おくりびと』を観た時に、僕もいずれ父を赦さなければいけない日がくるのだろうか、と正直不安に思ったものだが、この国ではたとえ無一文で病院に運ばれようとも医療扶助だの生活保護だのと何かしら面倒を看てくれるようなので、必ずしも僕が父の捜索願なんぞを出す必要はないのだ、と思い直すに至った。あぁ、日本はつくづく恵まれている国だなぁと痛感した。
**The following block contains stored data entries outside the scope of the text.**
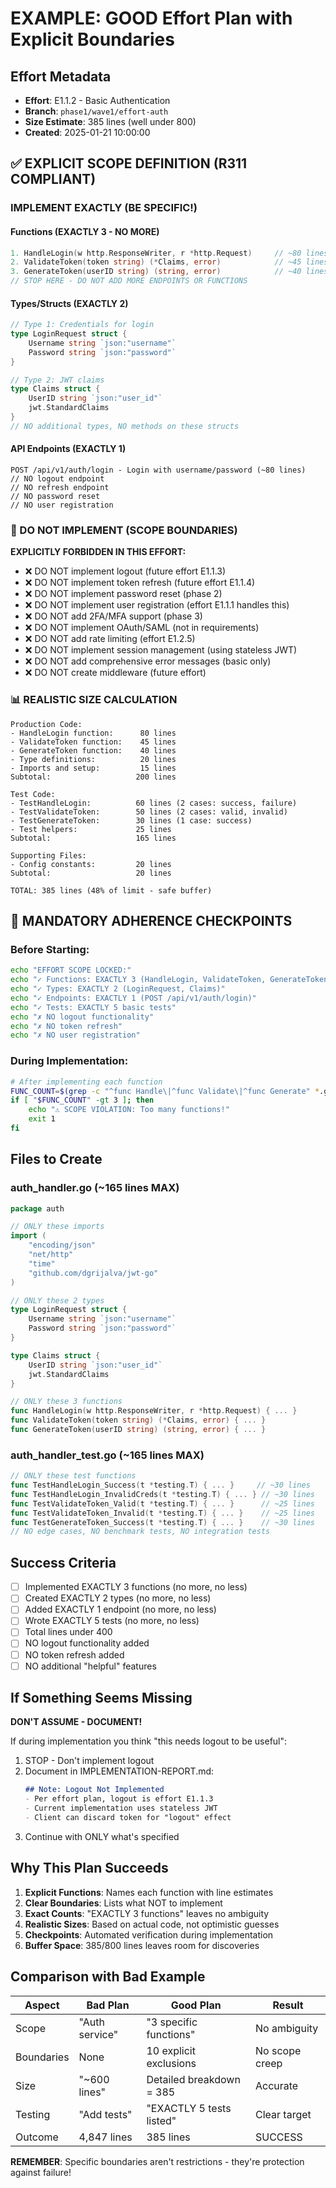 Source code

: # EXAMPLE: GOOD Effort Plan with Explicit Boundaries

## Effort Metadata
- **Effort**: E1.1.2 - Basic Authentication
- **Branch**: `phase1/wave1/effort-auth`
- **Size Estimate**: 385 lines (well under 800)
- **Created**: 2025-01-21 10:00:00

## ✅ EXPLICIT SCOPE DEFINITION (R311 COMPLIANT)

### IMPLEMENT EXACTLY (BE SPECIFIC!)

#### Functions (EXACTLY 3 - NO MORE)
```go
1. HandleLogin(w http.ResponseWriter, r *http.Request)     // ~80 lines - Basic username/password validation
2. ValidateToken(token string) (*Claims, error)            // ~45 lines - Check JWT signature only
3. GenerateToken(userID string) (string, error)            // ~40 lines - Create simple JWT
// STOP HERE - DO NOT ADD MORE ENDPOINTS OR FUNCTIONS
```

#### Types/Structs (EXACTLY 2)
```go
// Type 1: Credentials for login
type LoginRequest struct {
    Username string `json:"username"`
    Password string `json:"password"`
}

// Type 2: JWT claims
type Claims struct {
    UserID string `json:"user_id"`
    jwt.StandardClaims
}
// NO additional types, NO methods on these structs
```

#### API Endpoints (EXACTLY 1)
```
POST /api/v1/auth/login - Login with username/password (~80 lines)
// NO logout endpoint
// NO refresh endpoint  
// NO password reset
// NO user registration
```

### 🛑 DO NOT IMPLEMENT (SCOPE BOUNDARIES)

**EXPLICITLY FORBIDDEN IN THIS EFFORT:**
- ❌ DO NOT implement logout (future effort E1.1.3)
- ❌ DO NOT implement token refresh (future effort E1.1.4)
- ❌ DO NOT implement password reset (phase 2)
- ❌ DO NOT implement user registration (effort E1.1.1 handles this)
- ❌ DO NOT add 2FA/MFA support (phase 3)
- ❌ DO NOT implement OAuth/SAML (not in requirements)
- ❌ DO NOT add rate limiting (effort E1.2.5)
- ❌ DO NOT implement session management (using stateless JWT)
- ❌ DO NOT add comprehensive error messages (basic only)
- ❌ DO NOT create middleware (future effort)

### 📊 REALISTIC SIZE CALCULATION

```
Production Code:
- HandleLogin function:      80 lines
- ValidateToken function:    45 lines
- GenerateToken function:    40 lines
- Type definitions:          20 lines
- Imports and setup:         15 lines
Subtotal:                   200 lines

Test Code:
- TestHandleLogin:          60 lines (2 cases: success, failure)
- TestValidateToken:        50 lines (2 cases: valid, invalid)
- TestGenerateToken:        30 lines (1 case: success)
- Test helpers:             25 lines
Subtotal:                   165 lines

Supporting Files:
- Config constants:         20 lines
Subtotal:                   20 lines

TOTAL: 385 lines (48% of limit - safe buffer)
```

## 🔴 MANDATORY ADHERENCE CHECKPOINTS

### Before Starting:
```bash
echo "EFFORT SCOPE LOCKED:"
echo "✓ Functions: EXACTLY 3 (HandleLogin, ValidateToken, GenerateToken)"
echo "✓ Types: EXACTLY 2 (LoginRequest, Claims)"
echo "✓ Endpoints: EXACTLY 1 (POST /api/v1/auth/login)"
echo "✓ Tests: EXACTLY 5 basic tests"
echo "✗ NO logout functionality"
echo "✗ NO token refresh"
echo "✗ NO user registration"
```

### During Implementation:
```bash
# After implementing each function
FUNC_COUNT=$(grep -c "^func Handle\|^func Validate\|^func Generate" *.go)
if [ "$FUNC_COUNT" -gt 3 ]; then
    echo "⚠️ SCOPE VIOLATION: Too many functions!"
    exit 1
fi
```

## Files to Create

### auth_handler.go (~165 lines MAX)
```go
package auth

// ONLY these imports
import (
    "encoding/json"
    "net/http"
    "time"
    "github.com/dgrijalva/jwt-go"
)

// ONLY these 2 types
type LoginRequest struct {
    Username string `json:"username"`
    Password string `json:"password"`
}

type Claims struct {
    UserID string `json:"user_id"`
    jwt.StandardClaims
}

// ONLY these 3 functions
func HandleLogin(w http.ResponseWriter, r *http.Request) { ... }
func ValidateToken(token string) (*Claims, error) { ... }
func GenerateToken(userID string) (string, error) { ... }
```

### auth_handler_test.go (~165 lines MAX)
```go
// ONLY these test functions
func TestHandleLogin_Success(t *testing.T) { ... }     // ~30 lines
func TestHandleLogin_InvalidCreds(t *testing.T) { ... } // ~30 lines
func TestValidateToken_Valid(t *testing.T) { ... }      // ~25 lines
func TestValidateToken_Invalid(t *testing.T) { ... }    // ~25 lines
func TestGenerateToken_Success(t *testing.T) { ... }    // ~30 lines
// NO edge cases, NO benchmark tests, NO integration tests
```

## Success Criteria
- [ ] Implemented EXACTLY 3 functions (no more, no less)
- [ ] Created EXACTLY 2 types (no more, no less)
- [ ] Added EXACTLY 1 endpoint (no more, no less)
- [ ] Wrote EXACTLY 5 tests (no more, no less)
- [ ] Total lines under 400
- [ ] NO logout functionality added
- [ ] NO token refresh added
- [ ] NO additional "helpful" features

## If Something Seems Missing

**DON'T ASSUME - DOCUMENT!**

If during implementation you think "this needs logout to be useful":
1. STOP - Don't implement logout
2. Document in IMPLEMENTATION-REPORT.md:
   ```markdown
   ## Note: Logout Not Implemented
   - Per effort plan, logout is effort E1.1.3
   - Current implementation uses stateless JWT
   - Client can discard token for "logout" effect
   ```
3. Continue with ONLY what's specified

## Why This Plan Succeeds

1. **Explicit Functions**: Names each function with line estimates
2. **Clear Boundaries**: Lists what NOT to implement
3. **Exact Counts**: "EXACTLY 3 functions" leaves no ambiguity
4. **Realistic Sizes**: Based on actual code, not optimistic guesses
5. **Checkpoints**: Automated verification during implementation
6. **Buffer Space**: 385/800 lines leaves room for discoveries

## Comparison with Bad Example

| Aspect | Bad Plan | Good Plan | Result |
|--------|----------|-----------|---------|
| Scope | "Auth service" | "3 specific functions" | No ambiguity |
| Boundaries | None | 10 explicit exclusions | No scope creep |
| Size | "~600 lines" | Detailed breakdown = 385 | Accurate |
| Testing | "Add tests" | "EXACTLY 5 tests listed" | Clear target |
| Outcome | 4,847 lines | 385 lines | SUCCESS |

**REMEMBER**: Specific boundaries aren't restrictions - they're protection against failure!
本作のテーマ『家族という厄介な、でも切っても切れない絆の物語』とは真逆の感想を抱いてしまった僕だが、金の切れ目は縁の切れ目とはよく言うもので、吟子や小春のような身内は、おそらく稀有だと思う。

余談だけど、秋元康が『象の背中』で描いた一部の富裕層が老後に利用する、それはそれは恵まれたホスピスよりも、僕はこっちのホスピスの方が好感が持てた。

とても良質な邦画だと思うが、もう一度観たいとは思わない。なぜだろう。

以下付記:2010.02.07

裕福でない、ものすごく幸福ではない、一般的な家族を描いているから観ていて安心するという評価を周辺で聞いた。

確かに吟子は愛する夫に先立たれ、小春はバツいちという憂き目に遭ってしまったが、この家族、贅沢をしていないだけで「裕福でない」わけではない。

女手ひとつで一人娘を無事に薬学部を卒業させ、豪勢な披露宴を冒頭で催している。世間的に言って経済的に恵まれている人たちだと思う。鉄郎は貧しいというか破滅型なんだろう。

しかし、映画で逆境に立たされた人を見て「安心する」なんて感想を抱いてしまう辺り、日本人はつくづく小市民で総中流志向なんだなぁ、と思った。